I imagine the leaders of the Unity Party (or whatever they called themselves) are currently sitting in dark rooms somewhere in Budapest, sipping palinka, licking their wounds, and wondering how they managed to suffer a defeat of such epic proportions yet again. What happened? They were destined to win! After all, they had Ron Werber in their corner! And Orbán, they surmised, had done so much to isolate and alienate Hungary from the globalized international community that it would be no great chore to unseat him from the throne of power. But none of that made any difference. What was it then? What was it that made the Left such an unappealing choice for most Magyars?
I offer the following theory for consideration.

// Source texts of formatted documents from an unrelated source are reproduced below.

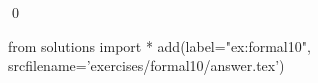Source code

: 
\begin{ex} 
  \label{ex:formal10}
  
  \qed
\end{ex} 
\begin{python0}
from solutions import *
add(label="ex:formal10",
    srcfilename='exercises/formal10/answer.tex') 
\end{python0}
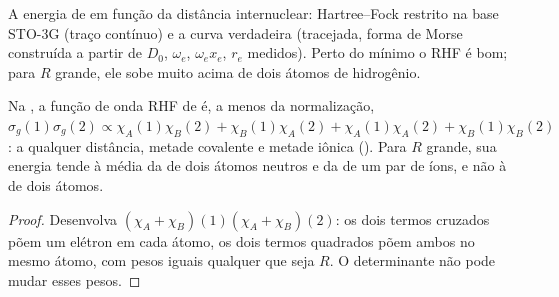 \begin{omfigure}

{\small A energia de  em função da distância internuclear: Hartree--Fock
restrito na base STO-3G (traço contínuo) e a curva verdadeira (tracejada,
forma de Morse construída a partir de $D_0$, $\omega_e$, $\omega_ex_e$, $r_e$
medidos). Perto do mínimo o RHF é bom; para $R$ grande, ele sobe muito acima
de dois átomos de hidrogênio.}
\end{omfigure}

\begin{proposition}\label{prop:b3:computational-chemistry:rhf-dissociation}
Na , a função de onda RHF de  é, a menos da
normalização, $\sigma_g(1)\sigma_g(2) \propto \chi_A(1)\chi_B(2) + \chi_B(1)\chi_A(2)
+ \chi_A(1)\chi_A(2) + \chi_B(1)\chi_B(2)$: a qualquer distância, metade covalente e
metade iônica (). Para $R$ grande, sua energia tende à média da de dois
átomos neutros e da de um par de íons, e não à de dois átomos.
\end{proposition}

\begin{proof}
Desenvolva $(\chi_A + \chi_B)(1)(\chi_A + \chi_B)(2)$: os dois termos cruzados põem
um elétron em cada átomo, os dois termos quadrados põem ambos no mesmo átomo,
com pesos iguais qualquer que seja $R$. O determinante não pode mudar esses pesos.
\end{proof}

The Left's fatal flaw was its inability to discern the difference between attacking Orbán and attacking Hungary itself. For over four years, left-wingers in Hungary, with the eager help of their international sympathizers and supporters across the globe, have waged a vitriolic public war against Fidesz. Within the framework of democracy there is essentially nothing wrong with that; however, the Left's noxious criticism often overflowed the dykes of political partisanship and flooded into the plains of the country itself. Rather than keep their malice aimed solely at their political and ideological opponents, the Hungarian leftists liberally criticized the very fabric of the nation they hoped to one day represent.
To put it bluntly, the Left in Hungary revealed themselves to be, above all else, anti-Magyar. They carelessly and arrogantly wrote articles and diatribes denouncing Hungary to the world. They gave bitter interviews, mostly for magazines and newspapers in the West, in which they not only condemned their political foes, but the country their political foes had been democratically elected to represent. When they ran out of ammunition or ideas in their relentless rebukes of all things Magyar, they enlisted the help of foreign friends and disgruntled expats to continue the work of vilifying Hungary for them.
Hungarians, regardless of their ranking on some stupid and meaningless world happiness report, do not take kindly to people denigrating their country and have shown they have no interest in electing anyone whose main political platform amounts to little more than espousing national shame and national self-hatred. Who would? Can you imagine the American people electing a candidate whose entire platform was built upon incessant and malicious criticism of the United States of America? Not just the current state of the country, but of everything that makes it what it is? Its founding, its constitution, its economy, its history, its customs, its faith, its values? Yet this is exactly what the parties that made up that unholy alliance known as Unity did for the better part of four years in Hungary. When they were not doing it themselves, they made sure to line up squarely behind those who were. Despite all of this, they honestly believed they stood a chance at being elected. It's beyond tragic-comical.
I will even go as far as to claim that the Left's political attitudes are at least partially responsible for the rabid ultra-nationalism epitomized by Jobbik. Much of the rhetoric of the far-Right is nothing more than a reaction to the acerbic platitudes of the Left. With any luck, this latest defeat of the Left will translate into something perpetual in Magyar politics. Perhaps the absence of constant anti-Magyar rhetoric from the Left will help quell the rising reactive tide of narrow minded pro-Magyar rhetoric on the Right. One can only hope.